It was shortly after my 21st birthday and into the wee hours of the morning when it first happened.
Shooting to sit up straight in the center of my bed, suddenly I found myself overwhelmed with the sense of immense pressure pain that took over the left side of my chest and arm. The more I tried to figure out what was happening under the light of the red glow from my alarm clock that read 3:02AM, the harder it was for me to catch my breath.
Jesus, am I dying?? Falling under demon possession? It is technically “The Witching Hour“.
This is why you shouldn’t watch Horror films before bed, kids.
The only thing in that moment that made sense was to get up and begin pacing the room harder than James Brown at the Boston Garden. BIG mistake.
The feeling only intensified and left me running in blind panic to my grandfather’s room and announce that I was having a heart attack. Known to be
slightly overdramatic a little quick to conclusions at that age, my gramps decided to give me the benefit of the doubt. And a Bayer, because “that’s what people his age do” in moments of this crisis. Nothing. After ugly crying through describing more symptoms, I was then rushed to the hospital where after countless questions, breathing techniques and medication I learned I had a full-blown anxiety attack.
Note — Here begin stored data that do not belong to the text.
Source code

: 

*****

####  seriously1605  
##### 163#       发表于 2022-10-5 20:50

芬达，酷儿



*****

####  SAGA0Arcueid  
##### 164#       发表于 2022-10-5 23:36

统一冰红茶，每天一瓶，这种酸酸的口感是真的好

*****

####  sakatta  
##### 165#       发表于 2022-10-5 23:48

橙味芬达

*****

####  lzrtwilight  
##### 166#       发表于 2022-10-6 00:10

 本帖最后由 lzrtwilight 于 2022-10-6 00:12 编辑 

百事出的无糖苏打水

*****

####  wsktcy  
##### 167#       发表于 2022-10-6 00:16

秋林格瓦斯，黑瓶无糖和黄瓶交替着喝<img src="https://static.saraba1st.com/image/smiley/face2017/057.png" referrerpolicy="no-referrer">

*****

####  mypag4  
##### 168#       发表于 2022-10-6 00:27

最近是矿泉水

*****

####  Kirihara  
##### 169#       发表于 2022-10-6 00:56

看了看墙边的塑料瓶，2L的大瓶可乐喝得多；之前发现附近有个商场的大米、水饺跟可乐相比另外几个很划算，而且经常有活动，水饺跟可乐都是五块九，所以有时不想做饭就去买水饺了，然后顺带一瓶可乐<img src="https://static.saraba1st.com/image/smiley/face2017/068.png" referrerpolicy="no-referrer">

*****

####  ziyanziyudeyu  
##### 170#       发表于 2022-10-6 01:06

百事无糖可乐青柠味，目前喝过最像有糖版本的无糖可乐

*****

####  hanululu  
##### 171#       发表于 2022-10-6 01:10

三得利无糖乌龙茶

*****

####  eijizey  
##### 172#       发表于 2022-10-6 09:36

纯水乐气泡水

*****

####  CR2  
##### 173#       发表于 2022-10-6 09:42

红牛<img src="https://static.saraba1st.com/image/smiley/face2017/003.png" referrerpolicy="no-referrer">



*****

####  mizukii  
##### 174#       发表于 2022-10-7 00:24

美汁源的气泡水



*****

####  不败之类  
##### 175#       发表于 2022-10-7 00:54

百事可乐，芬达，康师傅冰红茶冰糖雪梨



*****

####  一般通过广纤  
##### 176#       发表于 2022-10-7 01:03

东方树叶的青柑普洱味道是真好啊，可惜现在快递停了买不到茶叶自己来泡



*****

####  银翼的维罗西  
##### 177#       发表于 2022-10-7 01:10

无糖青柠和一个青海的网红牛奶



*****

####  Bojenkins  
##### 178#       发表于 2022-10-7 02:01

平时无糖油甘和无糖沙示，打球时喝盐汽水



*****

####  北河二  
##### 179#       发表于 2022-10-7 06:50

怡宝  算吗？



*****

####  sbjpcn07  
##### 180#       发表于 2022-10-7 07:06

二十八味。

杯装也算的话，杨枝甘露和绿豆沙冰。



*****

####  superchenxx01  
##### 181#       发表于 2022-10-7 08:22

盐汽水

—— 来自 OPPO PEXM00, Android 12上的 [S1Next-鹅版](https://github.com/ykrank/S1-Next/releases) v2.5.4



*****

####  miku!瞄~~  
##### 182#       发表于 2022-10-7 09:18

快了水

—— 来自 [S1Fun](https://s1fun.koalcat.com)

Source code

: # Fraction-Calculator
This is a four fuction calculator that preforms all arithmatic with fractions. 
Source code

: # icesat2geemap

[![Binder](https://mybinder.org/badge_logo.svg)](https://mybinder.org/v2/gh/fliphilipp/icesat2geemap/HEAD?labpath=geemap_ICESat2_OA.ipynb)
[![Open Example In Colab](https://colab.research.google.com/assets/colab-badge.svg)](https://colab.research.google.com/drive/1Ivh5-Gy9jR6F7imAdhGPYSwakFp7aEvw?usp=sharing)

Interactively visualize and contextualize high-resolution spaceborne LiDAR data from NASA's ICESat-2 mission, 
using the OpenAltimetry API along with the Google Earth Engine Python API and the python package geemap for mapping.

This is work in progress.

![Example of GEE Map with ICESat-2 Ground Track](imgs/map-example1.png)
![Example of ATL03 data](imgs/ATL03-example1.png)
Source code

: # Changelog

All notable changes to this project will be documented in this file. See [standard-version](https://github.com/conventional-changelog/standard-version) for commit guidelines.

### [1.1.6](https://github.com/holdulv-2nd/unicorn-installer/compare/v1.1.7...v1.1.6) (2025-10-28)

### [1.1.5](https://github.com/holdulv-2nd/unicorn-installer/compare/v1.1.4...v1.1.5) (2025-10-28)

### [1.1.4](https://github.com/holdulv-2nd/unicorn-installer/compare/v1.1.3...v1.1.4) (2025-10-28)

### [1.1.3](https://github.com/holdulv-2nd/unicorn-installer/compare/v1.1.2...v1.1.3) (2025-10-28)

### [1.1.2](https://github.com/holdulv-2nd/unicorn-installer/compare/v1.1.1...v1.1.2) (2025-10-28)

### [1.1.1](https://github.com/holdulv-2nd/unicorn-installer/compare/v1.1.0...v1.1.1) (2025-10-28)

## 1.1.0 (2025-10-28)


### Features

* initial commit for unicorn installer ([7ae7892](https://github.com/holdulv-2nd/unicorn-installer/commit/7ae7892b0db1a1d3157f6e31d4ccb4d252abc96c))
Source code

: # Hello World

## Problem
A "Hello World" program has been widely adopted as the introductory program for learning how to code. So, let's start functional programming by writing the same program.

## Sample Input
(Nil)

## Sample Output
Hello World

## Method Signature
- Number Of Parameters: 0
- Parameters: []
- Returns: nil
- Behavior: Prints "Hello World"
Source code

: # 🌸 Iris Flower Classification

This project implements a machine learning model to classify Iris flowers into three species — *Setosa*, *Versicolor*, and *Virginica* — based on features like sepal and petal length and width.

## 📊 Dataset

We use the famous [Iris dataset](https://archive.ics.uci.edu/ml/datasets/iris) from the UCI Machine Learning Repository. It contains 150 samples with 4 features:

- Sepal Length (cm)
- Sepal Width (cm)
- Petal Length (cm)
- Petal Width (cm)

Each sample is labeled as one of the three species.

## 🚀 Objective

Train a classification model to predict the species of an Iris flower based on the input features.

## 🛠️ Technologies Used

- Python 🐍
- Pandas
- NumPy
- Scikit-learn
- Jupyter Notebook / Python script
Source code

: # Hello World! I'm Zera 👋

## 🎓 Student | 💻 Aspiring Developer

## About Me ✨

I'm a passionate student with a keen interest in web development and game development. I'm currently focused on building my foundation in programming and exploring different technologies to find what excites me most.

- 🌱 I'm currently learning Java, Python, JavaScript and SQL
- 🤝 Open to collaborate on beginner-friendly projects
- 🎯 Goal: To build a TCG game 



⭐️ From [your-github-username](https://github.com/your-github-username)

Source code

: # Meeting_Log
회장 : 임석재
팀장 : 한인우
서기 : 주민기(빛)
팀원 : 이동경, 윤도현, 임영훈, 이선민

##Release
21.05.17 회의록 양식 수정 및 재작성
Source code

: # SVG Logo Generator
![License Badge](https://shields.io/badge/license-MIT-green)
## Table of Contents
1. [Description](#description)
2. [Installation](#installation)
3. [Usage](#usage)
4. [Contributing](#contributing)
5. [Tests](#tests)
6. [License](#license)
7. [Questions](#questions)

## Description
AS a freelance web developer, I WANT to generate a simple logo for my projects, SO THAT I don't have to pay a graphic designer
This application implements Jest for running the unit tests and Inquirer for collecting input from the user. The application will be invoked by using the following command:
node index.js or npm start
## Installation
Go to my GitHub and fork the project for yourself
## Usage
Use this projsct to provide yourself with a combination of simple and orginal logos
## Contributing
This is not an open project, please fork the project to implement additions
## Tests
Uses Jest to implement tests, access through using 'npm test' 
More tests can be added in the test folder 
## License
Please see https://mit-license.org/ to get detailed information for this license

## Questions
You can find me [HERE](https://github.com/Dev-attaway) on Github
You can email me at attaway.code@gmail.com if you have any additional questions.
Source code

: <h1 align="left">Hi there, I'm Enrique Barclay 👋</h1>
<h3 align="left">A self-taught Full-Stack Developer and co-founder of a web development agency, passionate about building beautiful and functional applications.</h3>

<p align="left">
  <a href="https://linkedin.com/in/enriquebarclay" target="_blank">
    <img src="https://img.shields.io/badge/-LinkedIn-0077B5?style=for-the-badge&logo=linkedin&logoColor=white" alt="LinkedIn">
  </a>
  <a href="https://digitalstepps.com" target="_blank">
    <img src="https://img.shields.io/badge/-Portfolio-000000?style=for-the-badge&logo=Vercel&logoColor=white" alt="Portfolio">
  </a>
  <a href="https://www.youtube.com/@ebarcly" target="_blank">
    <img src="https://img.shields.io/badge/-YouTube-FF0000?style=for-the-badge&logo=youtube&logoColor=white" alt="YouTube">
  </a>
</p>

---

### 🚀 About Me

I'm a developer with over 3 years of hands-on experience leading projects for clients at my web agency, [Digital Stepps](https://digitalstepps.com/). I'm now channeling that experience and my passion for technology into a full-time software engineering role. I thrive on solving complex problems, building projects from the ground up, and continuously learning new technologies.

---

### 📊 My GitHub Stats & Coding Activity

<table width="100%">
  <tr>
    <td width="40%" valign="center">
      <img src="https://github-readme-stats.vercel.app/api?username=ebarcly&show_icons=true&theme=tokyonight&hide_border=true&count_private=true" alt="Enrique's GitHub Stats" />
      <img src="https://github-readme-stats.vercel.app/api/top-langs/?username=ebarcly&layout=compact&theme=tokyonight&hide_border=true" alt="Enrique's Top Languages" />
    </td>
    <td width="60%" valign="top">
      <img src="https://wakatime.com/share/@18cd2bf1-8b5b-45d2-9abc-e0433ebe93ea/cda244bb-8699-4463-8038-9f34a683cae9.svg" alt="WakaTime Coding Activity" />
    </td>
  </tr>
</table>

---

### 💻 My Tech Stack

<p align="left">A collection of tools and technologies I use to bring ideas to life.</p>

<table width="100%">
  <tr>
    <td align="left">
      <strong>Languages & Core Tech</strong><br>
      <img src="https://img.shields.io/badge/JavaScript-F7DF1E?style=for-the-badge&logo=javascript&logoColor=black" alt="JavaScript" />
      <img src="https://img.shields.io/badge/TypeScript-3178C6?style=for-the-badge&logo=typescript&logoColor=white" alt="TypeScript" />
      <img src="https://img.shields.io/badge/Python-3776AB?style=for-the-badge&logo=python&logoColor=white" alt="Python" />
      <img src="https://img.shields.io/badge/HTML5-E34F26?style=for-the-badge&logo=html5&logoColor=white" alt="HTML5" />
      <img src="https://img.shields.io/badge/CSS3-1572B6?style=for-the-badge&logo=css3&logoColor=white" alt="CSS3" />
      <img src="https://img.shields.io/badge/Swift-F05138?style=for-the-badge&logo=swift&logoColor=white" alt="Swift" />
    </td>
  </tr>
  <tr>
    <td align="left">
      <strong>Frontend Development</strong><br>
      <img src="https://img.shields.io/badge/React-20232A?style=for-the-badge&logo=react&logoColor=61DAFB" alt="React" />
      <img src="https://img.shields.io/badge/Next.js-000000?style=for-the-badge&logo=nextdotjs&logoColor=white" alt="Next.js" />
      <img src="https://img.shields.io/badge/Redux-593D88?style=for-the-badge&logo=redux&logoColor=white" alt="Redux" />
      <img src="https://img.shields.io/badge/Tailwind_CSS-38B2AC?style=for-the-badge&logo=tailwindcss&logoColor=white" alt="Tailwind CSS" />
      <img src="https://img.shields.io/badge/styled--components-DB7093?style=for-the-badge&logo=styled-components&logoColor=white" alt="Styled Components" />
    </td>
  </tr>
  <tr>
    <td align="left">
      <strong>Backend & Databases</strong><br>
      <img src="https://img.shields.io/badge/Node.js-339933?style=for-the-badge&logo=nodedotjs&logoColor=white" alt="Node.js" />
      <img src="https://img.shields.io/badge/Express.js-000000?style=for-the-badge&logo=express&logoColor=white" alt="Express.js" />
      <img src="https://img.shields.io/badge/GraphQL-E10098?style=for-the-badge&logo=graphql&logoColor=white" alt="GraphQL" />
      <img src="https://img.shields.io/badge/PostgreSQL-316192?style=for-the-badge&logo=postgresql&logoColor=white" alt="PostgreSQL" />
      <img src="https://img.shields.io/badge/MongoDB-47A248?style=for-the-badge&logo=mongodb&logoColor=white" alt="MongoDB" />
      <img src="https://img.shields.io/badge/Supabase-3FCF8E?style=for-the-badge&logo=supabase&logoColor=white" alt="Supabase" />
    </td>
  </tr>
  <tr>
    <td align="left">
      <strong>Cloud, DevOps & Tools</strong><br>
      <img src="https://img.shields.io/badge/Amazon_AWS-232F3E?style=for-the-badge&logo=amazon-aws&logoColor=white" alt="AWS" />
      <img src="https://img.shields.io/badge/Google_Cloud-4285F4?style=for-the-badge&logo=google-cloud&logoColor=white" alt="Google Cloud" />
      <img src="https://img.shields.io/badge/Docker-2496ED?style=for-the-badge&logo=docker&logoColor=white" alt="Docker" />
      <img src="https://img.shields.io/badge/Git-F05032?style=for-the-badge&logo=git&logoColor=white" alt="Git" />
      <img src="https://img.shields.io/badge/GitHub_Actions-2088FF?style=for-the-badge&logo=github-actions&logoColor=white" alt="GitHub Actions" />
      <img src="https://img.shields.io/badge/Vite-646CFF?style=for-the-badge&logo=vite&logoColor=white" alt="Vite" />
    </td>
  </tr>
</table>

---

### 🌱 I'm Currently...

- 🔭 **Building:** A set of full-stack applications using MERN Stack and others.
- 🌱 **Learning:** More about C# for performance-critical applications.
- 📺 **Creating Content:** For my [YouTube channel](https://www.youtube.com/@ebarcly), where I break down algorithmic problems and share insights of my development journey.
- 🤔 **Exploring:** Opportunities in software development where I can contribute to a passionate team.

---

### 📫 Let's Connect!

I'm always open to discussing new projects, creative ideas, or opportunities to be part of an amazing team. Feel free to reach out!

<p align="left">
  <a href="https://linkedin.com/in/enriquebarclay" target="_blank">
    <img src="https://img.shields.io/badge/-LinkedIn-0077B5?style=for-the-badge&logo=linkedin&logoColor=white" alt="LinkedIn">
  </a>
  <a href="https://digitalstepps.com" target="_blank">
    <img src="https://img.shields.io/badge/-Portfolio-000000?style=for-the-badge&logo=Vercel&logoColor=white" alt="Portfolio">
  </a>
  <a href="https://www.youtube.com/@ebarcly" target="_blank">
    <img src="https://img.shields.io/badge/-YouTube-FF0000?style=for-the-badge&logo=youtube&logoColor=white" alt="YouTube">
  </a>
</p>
While majority of anxiety issues can be situational, the cause of my abrupt attack was similar and a slow build. I was coming up on the one year death anniversary of my grandmother who raised me, working in a toxic environment with even more toxic friends to match outside the workplace, under financial pressure to help with extended family and eating and drinking like garbage to cope with it all. Roll it up into one, big, ugly ball of panic and SURPRISE!